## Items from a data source
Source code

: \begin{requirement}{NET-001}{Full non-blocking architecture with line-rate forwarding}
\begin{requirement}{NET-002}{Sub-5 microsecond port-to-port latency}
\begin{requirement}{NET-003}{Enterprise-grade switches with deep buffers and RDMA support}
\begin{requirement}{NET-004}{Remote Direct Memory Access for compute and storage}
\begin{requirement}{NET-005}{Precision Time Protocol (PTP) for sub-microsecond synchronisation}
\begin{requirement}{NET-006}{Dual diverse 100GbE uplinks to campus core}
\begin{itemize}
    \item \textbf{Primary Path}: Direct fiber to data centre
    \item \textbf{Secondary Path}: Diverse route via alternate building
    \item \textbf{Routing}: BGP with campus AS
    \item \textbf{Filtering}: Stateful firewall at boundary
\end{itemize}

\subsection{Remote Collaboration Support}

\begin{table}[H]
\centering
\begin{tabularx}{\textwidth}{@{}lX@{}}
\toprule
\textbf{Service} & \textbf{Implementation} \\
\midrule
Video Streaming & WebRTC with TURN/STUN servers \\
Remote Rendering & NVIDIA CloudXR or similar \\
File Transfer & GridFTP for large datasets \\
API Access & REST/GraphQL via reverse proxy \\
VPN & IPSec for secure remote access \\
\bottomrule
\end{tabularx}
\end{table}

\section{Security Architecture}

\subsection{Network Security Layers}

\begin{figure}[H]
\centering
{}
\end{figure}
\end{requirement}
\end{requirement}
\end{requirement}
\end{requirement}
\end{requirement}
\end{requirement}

## Task brief
Word for word, write out each of the records above.

## Result for this exercise
Source code

: \begin{requirement}{NET-001}{Full non-blocking architecture with line-rate forwarding}
\begin{requirement}{NET-002}{Sub-5 microsecond port-to-port latency}
\begin{requirement}{NET-003}{Enterprise-grade switches with deep buffers and RDMA support}
\begin{requirement}{NET-004}{Remote Direct Memory Access for compute and storage}
\begin{requirement}{NET-005}{Precision Time Protocol (PTP) for sub-microsecond synchronisation}
\begin{requirement}{NET-006}{Dual diverse 100GbE uplinks to campus core}
\begin{itemize}
    \item \textbf{Primary Path}: Direct fiber to data centre
    \item \textbf{Secondary Path}: Diverse route via alternate building
    \item \textbf{Routing}: BGP with campus AS
    \item \textbf{Filtering}: Stateful firewall at boundary
\end{itemize}

\subsection{Remote Collaboration Support}

\begin{table}[H]
\centering
\begin{tabularx}{\textwidth}{@{}lX@{}}
\toprule
\textbf{Service} & \textbf{Implementation} \\
\midrule
Video Streaming & WebRTC with TURN/STUN servers \\
Remote Rendering & NVIDIA CloudXR or similar \\
File Transfer & GridFTP for large datasets \\
API Access & REST/GraphQL via reverse proxy \\
VPN & IPSec for secure remote access \\
\bottomrule
\end{tabularx}
\end{table}

\section{Security Architecture}

\subsection{Network Security Layers}

\begin{figure}[H]
\centering
{}
\end{figure}
\end{requirement}
\end{requirement}
\end{requirement}
\end{requirement}
\end{requirement}
\end{requirement}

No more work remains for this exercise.